(Stored items from a collection)
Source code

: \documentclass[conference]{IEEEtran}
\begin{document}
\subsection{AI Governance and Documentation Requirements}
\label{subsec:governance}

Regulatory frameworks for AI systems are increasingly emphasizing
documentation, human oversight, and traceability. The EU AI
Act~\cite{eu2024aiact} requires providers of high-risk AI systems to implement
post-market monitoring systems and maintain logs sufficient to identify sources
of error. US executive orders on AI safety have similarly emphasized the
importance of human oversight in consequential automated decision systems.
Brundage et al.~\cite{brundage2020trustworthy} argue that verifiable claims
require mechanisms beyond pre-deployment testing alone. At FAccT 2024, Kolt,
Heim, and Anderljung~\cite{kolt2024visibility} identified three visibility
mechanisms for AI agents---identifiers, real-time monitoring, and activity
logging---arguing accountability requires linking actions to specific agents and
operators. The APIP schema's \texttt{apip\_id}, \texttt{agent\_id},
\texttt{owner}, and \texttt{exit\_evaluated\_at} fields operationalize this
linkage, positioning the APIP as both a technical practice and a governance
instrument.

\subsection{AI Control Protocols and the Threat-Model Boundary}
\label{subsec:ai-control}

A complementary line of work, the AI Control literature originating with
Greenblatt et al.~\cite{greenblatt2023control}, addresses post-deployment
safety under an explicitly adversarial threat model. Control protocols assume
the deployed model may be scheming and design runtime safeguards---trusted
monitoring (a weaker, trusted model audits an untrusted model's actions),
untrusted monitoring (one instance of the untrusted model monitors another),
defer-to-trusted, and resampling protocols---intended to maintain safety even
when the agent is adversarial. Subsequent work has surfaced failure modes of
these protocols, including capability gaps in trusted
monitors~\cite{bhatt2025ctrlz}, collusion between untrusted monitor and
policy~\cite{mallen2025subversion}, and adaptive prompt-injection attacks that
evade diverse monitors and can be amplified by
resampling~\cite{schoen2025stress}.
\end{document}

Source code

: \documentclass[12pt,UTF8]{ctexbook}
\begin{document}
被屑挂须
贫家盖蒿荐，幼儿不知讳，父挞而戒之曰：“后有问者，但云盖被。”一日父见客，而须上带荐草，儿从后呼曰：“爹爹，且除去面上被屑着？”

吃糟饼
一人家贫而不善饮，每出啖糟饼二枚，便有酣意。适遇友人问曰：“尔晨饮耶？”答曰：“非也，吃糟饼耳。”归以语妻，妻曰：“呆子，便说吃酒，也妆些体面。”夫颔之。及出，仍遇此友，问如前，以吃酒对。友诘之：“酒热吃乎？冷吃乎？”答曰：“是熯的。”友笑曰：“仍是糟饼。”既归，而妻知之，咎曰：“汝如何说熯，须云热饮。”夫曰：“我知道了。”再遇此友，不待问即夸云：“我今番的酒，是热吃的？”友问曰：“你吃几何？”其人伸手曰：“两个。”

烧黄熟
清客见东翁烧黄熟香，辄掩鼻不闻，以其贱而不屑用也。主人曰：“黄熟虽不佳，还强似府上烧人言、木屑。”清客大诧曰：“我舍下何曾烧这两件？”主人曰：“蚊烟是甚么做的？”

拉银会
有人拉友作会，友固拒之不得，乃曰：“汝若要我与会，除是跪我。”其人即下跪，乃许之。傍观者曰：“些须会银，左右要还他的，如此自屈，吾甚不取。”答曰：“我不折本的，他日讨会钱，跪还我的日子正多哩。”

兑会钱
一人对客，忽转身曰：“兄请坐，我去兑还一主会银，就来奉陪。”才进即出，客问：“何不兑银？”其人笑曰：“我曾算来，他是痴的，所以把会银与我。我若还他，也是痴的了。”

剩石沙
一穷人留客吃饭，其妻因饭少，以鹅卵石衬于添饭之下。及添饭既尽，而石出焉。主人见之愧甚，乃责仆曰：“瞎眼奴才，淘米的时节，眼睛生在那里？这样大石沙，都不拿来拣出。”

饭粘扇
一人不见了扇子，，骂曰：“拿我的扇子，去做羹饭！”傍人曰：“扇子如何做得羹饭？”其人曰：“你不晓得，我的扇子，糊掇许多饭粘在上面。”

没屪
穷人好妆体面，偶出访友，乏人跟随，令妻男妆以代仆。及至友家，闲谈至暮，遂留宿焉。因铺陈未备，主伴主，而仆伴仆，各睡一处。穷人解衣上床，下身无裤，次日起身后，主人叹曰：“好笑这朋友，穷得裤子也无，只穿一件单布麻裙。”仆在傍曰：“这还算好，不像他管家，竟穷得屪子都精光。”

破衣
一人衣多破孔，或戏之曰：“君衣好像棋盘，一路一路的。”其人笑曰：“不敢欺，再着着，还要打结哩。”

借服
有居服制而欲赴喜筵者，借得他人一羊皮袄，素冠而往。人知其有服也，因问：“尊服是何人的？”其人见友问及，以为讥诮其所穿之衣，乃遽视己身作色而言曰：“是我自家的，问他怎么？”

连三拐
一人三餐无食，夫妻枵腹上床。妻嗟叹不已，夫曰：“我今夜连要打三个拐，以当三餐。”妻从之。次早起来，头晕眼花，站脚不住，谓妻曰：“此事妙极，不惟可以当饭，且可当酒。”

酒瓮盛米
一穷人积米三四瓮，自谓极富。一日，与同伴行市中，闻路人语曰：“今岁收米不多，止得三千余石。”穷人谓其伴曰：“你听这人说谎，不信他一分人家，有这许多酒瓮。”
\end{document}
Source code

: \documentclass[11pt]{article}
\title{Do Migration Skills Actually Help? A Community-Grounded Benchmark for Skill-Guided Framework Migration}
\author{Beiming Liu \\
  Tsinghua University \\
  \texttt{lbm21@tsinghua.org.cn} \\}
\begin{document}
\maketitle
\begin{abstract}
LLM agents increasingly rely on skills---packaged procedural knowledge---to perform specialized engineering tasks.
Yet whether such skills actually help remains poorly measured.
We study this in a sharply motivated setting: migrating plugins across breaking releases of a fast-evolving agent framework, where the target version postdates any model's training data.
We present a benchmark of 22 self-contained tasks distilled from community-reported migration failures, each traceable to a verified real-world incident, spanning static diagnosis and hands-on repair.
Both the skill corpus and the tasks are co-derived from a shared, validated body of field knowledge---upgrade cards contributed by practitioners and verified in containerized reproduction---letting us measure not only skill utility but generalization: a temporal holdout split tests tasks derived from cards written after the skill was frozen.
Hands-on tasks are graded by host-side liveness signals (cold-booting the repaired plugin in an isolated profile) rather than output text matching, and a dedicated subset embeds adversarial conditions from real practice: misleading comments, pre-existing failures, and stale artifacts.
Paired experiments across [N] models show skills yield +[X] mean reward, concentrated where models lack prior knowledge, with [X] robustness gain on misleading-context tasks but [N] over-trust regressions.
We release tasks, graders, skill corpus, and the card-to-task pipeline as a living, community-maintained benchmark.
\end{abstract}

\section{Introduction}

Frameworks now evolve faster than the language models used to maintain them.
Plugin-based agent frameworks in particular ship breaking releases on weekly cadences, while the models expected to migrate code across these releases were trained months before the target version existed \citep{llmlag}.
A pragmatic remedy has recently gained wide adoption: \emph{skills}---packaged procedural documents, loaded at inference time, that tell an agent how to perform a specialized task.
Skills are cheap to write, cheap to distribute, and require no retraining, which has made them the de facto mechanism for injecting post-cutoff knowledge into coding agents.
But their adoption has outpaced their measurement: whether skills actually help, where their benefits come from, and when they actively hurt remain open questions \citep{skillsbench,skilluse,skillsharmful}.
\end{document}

WHAT IS NEEDED
Reproduce each line of the data without any change.

YOUR SOLUTION
Source code

: \documentclass[conference]{IEEEtran}
\begin{document}
\subsection{AI Governance and Documentation Requirements}
\label{subsec:governance}

Regulatory frameworks for AI systems are increasingly emphasizing
documentation, human oversight, and traceability. The EU AI
Act~\cite{eu2024aiact} requires providers of high-risk AI systems to implement
post-market monitoring systems and maintain logs sufficient to identify sources
of error. US executive orders on AI safety have similarly emphasized the
importance of human oversight in consequential automated decision systems.
Brundage et al.~\cite{brundage2020trustworthy} argue that verifiable claims
require mechanisms beyond pre-deployment testing alone. At FAccT 2024, Kolt,
Heim, and Anderljung~\cite{kolt2024visibility} identified three visibility
mechanisms for AI agents---identifiers, real-time monitoring, and activity
logging---arguing accountability requires linking actions to specific agents and
operators. The APIP schema's \texttt{apip\_id}, \texttt{agent\_id},
\texttt{owner}, and \texttt{exit\_evaluated\_at} fields operationalize this
linkage, positioning the APIP as both a technical practice and a governance
instrument.

\subsection{AI Control Protocols and the Threat-Model Boundary}
\label{subsec:ai-control}

A complementary line of work, the AI Control literature originating with
Greenblatt et al.~\cite{greenblatt2023control}, addresses post-deployment
safety under an explicitly adversarial threat model. Control protocols assume
the deployed model may be scheming and design runtime safeguards---trusted
monitoring (a weaker, trusted model audits an untrusted model's actions),
untrusted monitoring (one instance of the untrusted model monitors another),
defer-to-trusted, and resampling protocols---intended to maintain safety even
when the agent is adversarial. Subsequent work has surfaced failure modes of
these protocols, including capability gaps in trusted
monitors~\cite{bhatt2025ctrlz}, collusion between untrusted monitor and
policy~\cite{mallen2025subversion}, and adaptive prompt-injection attacks that
evade diverse monitors and can be amplified by
resampling~\cite{schoen2025stress}.
\end{document}

Source code

: \documentclass[12pt,UTF8]{ctexbook}
\begin{document}
被屑挂须
贫家盖蒿荐，幼儿不知讳，父挞而戒之曰：“后有问者，但云盖被。”一日父见客，而须上带荐草，儿从后呼曰：“爹爹，且除去面上被屑着？”

吃糟饼
一人家贫而不善饮，每出啖糟饼二枚，便有酣意。适遇友人问曰：“尔晨饮耶？”答曰：“非也，吃糟饼耳。”归以语妻，妻曰：“呆子，便说吃酒，也妆些体面。”夫颔之。及出，仍遇此友，问如前，以吃酒对。友诘之：“酒热吃乎？冷吃乎？”答曰：“是熯的。”友笑曰：“仍是糟饼。”既归，而妻知之，咎曰：“汝如何说熯，须云热饮。”夫曰：“我知道了。”再遇此友，不待问即夸云：“我今番的酒，是热吃的？”友问曰：“你吃几何？”其人伸手曰：“两个。”

烧黄熟
清客见东翁烧黄熟香，辄掩鼻不闻，以其贱而不屑用也。主人曰：“黄熟虽不佳，还强似府上烧人言、木屑。”清客大诧曰：“我舍下何曾烧这两件？”主人曰：“蚊烟是甚么做的？”

拉银会
有人拉友作会，友固拒之不得，乃曰：“汝若要我与会，除是跪我。”其人即下跪，乃许之。傍观者曰：“些须会银，左右要还他的，如此自屈，吾甚不取。”答曰：“我不折本的，他日讨会钱，跪还我的日子正多哩。”

兑会钱
一人对客，忽转身曰：“兄请坐，我去兑还一主会银，就来奉陪。”才进即出，客问：“何不兑银？”其人笑曰：“我曾算来，他是痴的，所以把会银与我。我若还他，也是痴的了。”

剩石沙
一穷人留客吃饭，其妻因饭少，以鹅卵石衬于添饭之下。及添饭既尽，而石出焉。主人见之愧甚，乃责仆曰：“瞎眼奴才，淘米的时节，眼睛生在那里？这样大石沙，都不拿来拣出。”

饭粘扇
一人不见了扇子，，骂曰：“拿我的扇子，去做羹饭！”傍人曰：“扇子如何做得羹饭？”其人曰：“你不晓得，我的扇子，糊掇许多饭粘在上面。”

没屪
穷人好妆体面，偶出访友，乏人跟随，令妻男妆以代仆。及至友家，闲谈至暮，遂留宿焉。因铺陈未备，主伴主，而仆伴仆，各睡一处。穷人解衣上床，下身无裤，次日起身后，主人叹曰：“好笑这朋友，穷得裤子也无，只穿一件单布麻裙。”仆在傍曰：“这还算好，不像他管家，竟穷得屪子都精光。”

破衣
一人衣多破孔，或戏之曰：“君衣好像棋盘，一路一路的。”其人笑曰：“不敢欺，再着着，还要打结哩。”

借服
有居服制而欲赴喜筵者，借得他人一羊皮袄，素冠而往。人知其有服也，因问：“尊服是何人的？”其人见友问及，以为讥诮其所穿之衣，乃遽视己身作色而言曰：“是我自家的，问他怎么？”

连三拐
一人三餐无食，夫妻枵腹上床。妻嗟叹不已，夫曰：“我今夜连要打三个拐，以当三餐。”妻从之。次早起来，头晕眼花，站脚不住，谓妻曰：“此事妙极，不惟可以当饭，且可当酒。”

酒瓮盛米
一穷人积米三四瓮，自谓极富。一日，与同伴行市中，闻路人语曰：“今岁收米不多，止得三千余石。”穷人谓其伴曰：“你听这人说谎，不信他一分人家，有这许多酒瓮。”
\end{document}
Source code

: \documentclass[11pt]{article}
\title{Do Migration Skills Actually Help? A Community-Grounded Benchmark for Skill-Guided Framework Migration}
\author{Beiming Liu \\
  Tsinghua University \\
  \texttt{lbm21@tsinghua.org.cn} \\}
\begin{document}
\maketitle
\begin{abstract}
LLM agents increasingly rely on skills---packaged procedural knowledge---to perform specialized engineering tasks.
Yet whether such skills actually help remains poorly measured.
We study this in a sharply motivated setting: migrating plugins across breaking releases of a fast-evolving agent framework, where the target version postdates any model's training data.
We present a benchmark of 22 self-contained tasks distilled from community-reported migration failures, each traceable to a verified real-world incident, spanning static diagnosis and hands-on repair.
Both the skill corpus and the tasks are co-derived from a shared, validated body of field knowledge---upgrade cards contributed by practitioners and verified in containerized reproduction---letting us measure not only skill utility but generalization: a temporal holdout split tests tasks derived from cards written after the skill was frozen.
Hands-on tasks are graded by host-side liveness signals (cold-booting the repaired plugin in an isolated profile) rather than output text matching, and a dedicated subset embeds adversarial conditions from real practice: misleading comments, pre-existing failures, and stale artifacts.
Paired experiments across [N] models show skills yield +[X] mean reward, concentrated where models lack prior knowledge, with [X] robustness gain on misleading-context tasks but [N] over-trust regressions.
We release tasks, graders, skill corpus, and the card-to-task pipeline as a living, community-maintained benchmark.
\end{abstract}

\section{Introduction}

Frameworks now evolve faster than the language models used to maintain them.
Plugin-based agent frameworks in particular ship breaking releases on weekly cadences, while the models expected to migrate code across these releases were trained months before the target version existed \citep{llmlag}.
A pragmatic remedy has recently gained wide adoption: \emph{skills}---packaged procedural documents, loaded at inference time, that tell an agent how to perform a specialized task.
Skills are cheap to write, cheap to distribute, and require no retraining, which has made them the de facto mechanism for injecting post-cutoff knowledge into coding agents.
But their adoption has outpaced their measurement: whether skills actually help, where their benefits come from, and when they actively hurt remain open questions \citep{skillsbench,skilluse,skillsharmful}.
\end{document}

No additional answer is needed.